I've taken a class or two on economics. In fact I'm an economics major. Keynesians believe deflation is bad because it's bad for the stock market and it's not good when you have a lot of debt to pay off. So right now, yes it would not be good for the US economy. But in a perfect free market deflation is not necessarily bad because of the mentioned arguments.
 
Go take an economics course. This isn't even arguing macro-econ theory, this is simply micro-econ fact. You're simply ignoring logic right now. Saying "no one is going to put off buying something they demand because the price might be 2% cheaper in a year" is just like Saying nobody is going to win Iowa out of 120,000 votes because a family of 9 voted. (it was won by 8 votes, atleast initially)

When you have 150 million shoppers in America, even if only 1% of those were on the edge of buying a product or not (very conservative estimate), that is 1,500,000 more products not sold due to the increased deflation, for every single buying decision in America. How many buying choices do you make a day? 10? How many is that per year? 3,650? Times 150 million shoppers?

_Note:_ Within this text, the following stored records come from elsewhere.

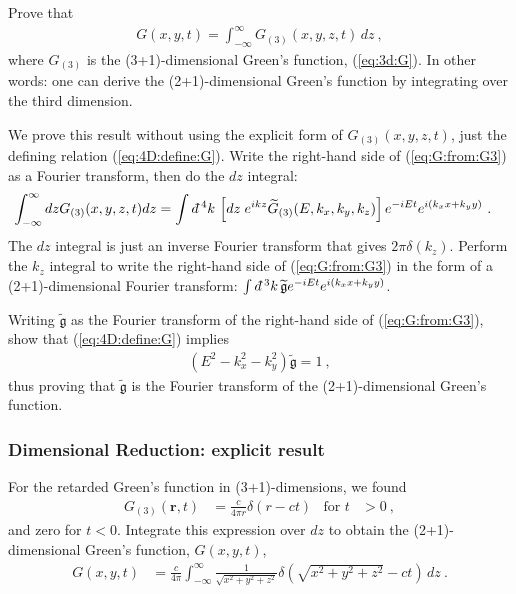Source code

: \documentclass[12pt]{article}
\numberwithin{equation}{subsection}    %
\renewcommand{\tilde}{\widetilde}   %
\renewcommand{\vec}[1]{\mathbf{#1}} %
\newcommand{\dbar}{d\mkern-6mu\mathchar'26}    %
\begin{document}
Prove that 
\begin{align}
	G(x,y,t) = \int_{-\infty}^\infty G_{(3)}(x,y,z,t) \, dz \ ,
	\label{eq:G:from:G3}
\end{align}
where $G_{(3)}$ is the (3+1)-dimensional Green's function, (\ref{eq:3d:G}). In other words: one can derive the (2+1)-dimensional Green's function by integrating over the third dimension.

We prove this result without using the explicit form of $G_{(3)}(x,y,z,t)$, just the defining relation (\ref{eq:4D:define:G}). Write the right-hand side of (\ref{eq:G:from:G3}) as a Fourier transform, then do the $dz$ integral:
\begin{align}
	\int_{-\infty}^\infty dz G_{(3)}(x,y,z,t)dz
	&=
	\int \dbar^4k \,
	\left[dz\; e^{ikz} \tilde G_{(3)}(E,k_x, k_y, k_z)\right]
	 e^{-iEt} e^{i(k_xx + k_y y)} \ .
\end{align}
The $dz$ integral is just an inverse Fourier transform that gives $2\pi\delta(k_z)$. Perform the $k_z$ integral to write the right-hand side of (\ref{eq:G:from:G3}) in the form of a (2+1)-dimensional Fourier transform: $\int \dbar^3 k \, \tilde{\mathfrak{g}}e^{-iEt}e^{i(k_xx+k_yy)}$. 

Writing $\tilde{\mathfrak{g}}$ as the Fourier transform of the right-hand side of (\ref{eq:G:from:G3}), show that (\ref{eq:4D:define:G}) implies
\begin{align}
	\left(E^2 - k_x^2 - k_y^2\right) \tilde{\mathfrak{g}} = 1\ ,
\end{align}
thus proving that $\tilde{\mathfrak{g}}$ is the Fourier transform of the (2+1)-dimensional Green's function.

\subsubsection{Dimensional Reduction: explicit result}

For the retarded Green's function in (3+1)-dimensions, we found
\begin{align}
	G_{(3)}(\vec r,t) &= \frac{c}{4\pi r} \delta(r-ct)
	&
	\text{for } t&>0 \ ,
\end{align}
and zero for $t<0$. Integrate this expression over $dz$ to obtain the (2+1)-dimensional Green's function, $G(x,y,t)$,
\begin{align}
	G(x,y,t) &= \frac{c}{4\pi} \int_{-\infty}^\infty 
	\frac{1}{\sqrt{x^2+y^2 + z^2}} \delta\left(\sqrt{x^2+y^2 + z^2} - ct\right) \, dz \ .
\end{align}
\end{document}
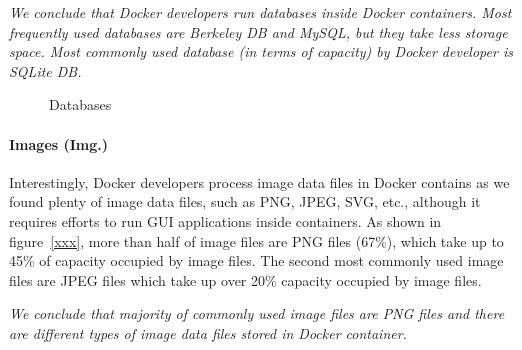 \textit{We conclude that Docker developers run databases inside Docker containers. Most frequently used databases are Berkeley DB and MySQL, but they take less storage space. Most commonly used database (in terms of capacity) by Docker developer is SQLite DB.}

\begin{figure}
	\centering
	\caption{Databases}
	\label{fig:arc-db}
\end{figure} 

\paragraph{Images (Img.)}

Interestingly, Docker developers process image data files in Docker contains as we found plenty of image data files, such as PNG, JPEG, SVG, etc., although it requires efforts to run GUI applications inside containers.
As shown in figure~\ref{xxx}, more than half of image files are PNG files (67\%), which take up to 45\% of capacity occupied by image files. The second most commonly used image files are JPEG files which take up over 20\% capacity occupied by image files.

\textit{We conclude that majority of commonly used image files are PNG files and there are different types of image data files stored in Docker container.}

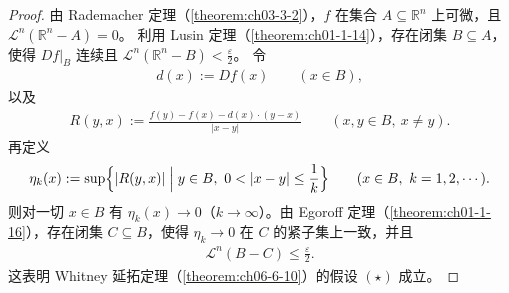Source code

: \documentclass[../../main.tex]{subfiles}%
\begin{document}
\begin{proof}
由 Rademacher 定理（\cref{theorem:ch03-3-2}），$f$ 在集合 $A\subseteq\mathbb{R}^n$ 上可微，且 $\mathcal{L}^n(\mathbb{R}^n-A)=0$。%
利用 Lusin 定理（\cref{theorem:ch01-1-14}），存在闭集 $B\subseteq A$，使得 $Df|_B$ 连续且 $\mathcal{L}^n(\mathbb{R}^n-B)<\frac{\varepsilon}{2}$。%
令
\begin{align*}
d(x):=Df(x)\qquad(x\in B),
\end{align*}
以及
\begin{align*}
R(y,x):=\frac{f(y)-f(x)-d(x)\cdot(y-x)}{\lvert x-y\rvert}\qquad(x,y\in B,\ x\ne y).
\end{align*}
再定义
\begin{align*}
\eta_k(x):=\sup\Bigl\{\lvert R(y,x)\rvert\Bigm|y\in B,\ 0<\lvert x-y\rvert\le\frac1k\Bigr\}\qquad(x\in B,\ k=1,2,\cdots).
\end{align*}
则对一切 $x\in B$ 有 $\eta_k(x)\to0$（$k\to\infty$）。由 Egoroff 定理（\cref{theorem:ch01-1-16}），存在闭集 $C\subseteq B$，使得 $\eta_k\to0$ 在 $C$ 的紧子集上一致，并且%
\begin{align*}
\mathcal{L}^n(B-C)\le\frac{\varepsilon}{2}.
\end{align*}
这表明 Whitney 延拓定理（\cref{theorem:ch06-6-10}）的假设 $(\star)$ 成立。%


\end{proof}
\end{document}
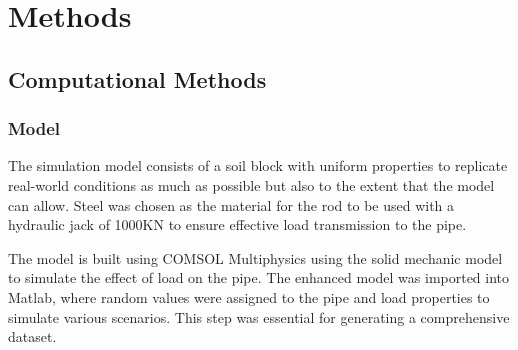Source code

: 
\chapter{Methods}
\noindent
\section{Computational Methods}
\label{sec:compmeth}

\subsection{Model}
\label{sec:model}
The simulation model consists of a soil block with uniform properties to replicate real-world conditions as much as possible but also to the extent that the model can allow. Steel was chosen as the material for the rod to be used with a hydraulic jack of 1000KN to ensure effective load transmission to the pipe.

The model is built using COMSOL Multiphysics using the solid mechanic model to simulate the effect of load on the pipe. The enhanced model was imported into Matlab, where random values were assigned to the pipe and load properties to simulate various scenarios. This step was essential for generating a comprehensive dataset.

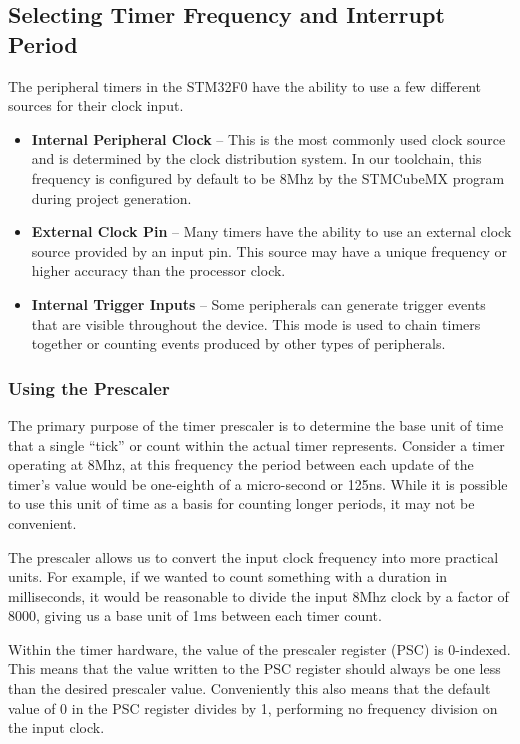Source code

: \documentclass[11pt,fleqn]{book} %
\begin{document}
    \subsection{Selecting Timer Frequency and Interrupt Period}	
    The peripheral timers in the STM32F0 have the ability to use a few different sources for their clock input. 
    \begin{itemize}
        \item\textbf{Internal Peripheral Clock} -- This is the most commonly used clock source and is determined by the clock distribution system. In our toolchain, this frequency is configured by default to be 8Mhz by the STMCubeMX program during project generation. 
        \item\textbf{External Clock Pin} -- Many timers have the ability to use an external clock source provided by an input pin. This source may have a unique frequency or higher accuracy than the processor clock.
        \item\textbf{Internal Trigger Inputs} -- Some peripherals can generate trigger events that are visible throughout the device. This mode is used to chain timers together or counting events produced by other types of peripherals.
    \end{itemize}
 
    \subsubsection{Using the Prescaler}
      
        The primary purpose of the timer prescaler is to determine the base unit of time that a single ``tick'' or count within the actual timer represents. Consider a timer operating at 8Mhz, at this frequency the period between each update of the timer's value would be one-eighth of a micro-second or 125ns. While it is possible to use this unit of time as a basis for counting longer periods, it may not be convenient. 
        
        The prescaler allows us to convert the input clock frequency into more practical units. For example, if we wanted to count something with a duration in milliseconds, it would be reasonable to divide the input 8Mhz clock by a factor of 8000, giving us a base unit of 1ms between each timer count. 
        
        Within the timer hardware, the value of the prescaler register (PSC) is 0-indexed. This means that the value written to the PSC register should always be one less than the desired prescaler value. Conveniently this also means that the default value of 0 in the PSC register divides by 1, performing no frequency division on the input clock.  
\end{document}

And that is only counting 1 year with deflation of just 2%. In reality it would be closer to 3% per year, every year under a gold standard (except the random years when new hoards of gold are found and huge inflation kicks in)


It isn't random that every economist will tell you deflation can be much more deadly than inflation. (not that either is good)

Where are you getting 1% from? Out of your ass? Did demand wither away and die during the industrial revolution? Did the economy screech to a halt? Oh, it exploded.

Even if people put off buying a TV, why is that a disaster? It's not like they are going to light that money on fire instead. If they don't buy a TV they will buy something else or put it in the bank and lower interest rates for businesses to borrow that money. In a free market whatever they choose to do would be the right decision because the price system would communicate that information to everyone involved.

"Every economist" will not tell you deflation is deadly. Every state sponsored one will, but not every single one.
 
I've taken a class or two on economics. In fact I'm an economics major. Keynesians believe deflation is bad because it's bad for the stock market and it's not good when you have a lot of debt to pay off. So right now, yes it would not be good for the US economy. But in a perfect free market deflation is not necessarily bad because of the mentioned arguments.

Keynesians believe deflation is bad for a host of reasons, but there are universal reasons why deflation is bad for an economy, like the main one I stated. You can go ask any of your professors about the propensity to consume and save in different levels of the economy i.e. when a recession hits.

Again, I'm not advocating inflation either because it is a tax and effects different people at different stages, but to argue that deflation is any better is a little far-fetched.
 
On top of that, if a bubble bursts and a recession hits, a gold standard wouldn't be able to expand the money supply to counter-act deflation from the increased propensity to save during a recession. This is where hyperdeflation kicks in, and even worse than hyperinflation, can destroy an economy.

Destroy an economy? Has "hyperdeflation" ever destroyed an economy? How did we ever get out of depressions before the Fed? You do realize the country wasn't founded in 1913, right?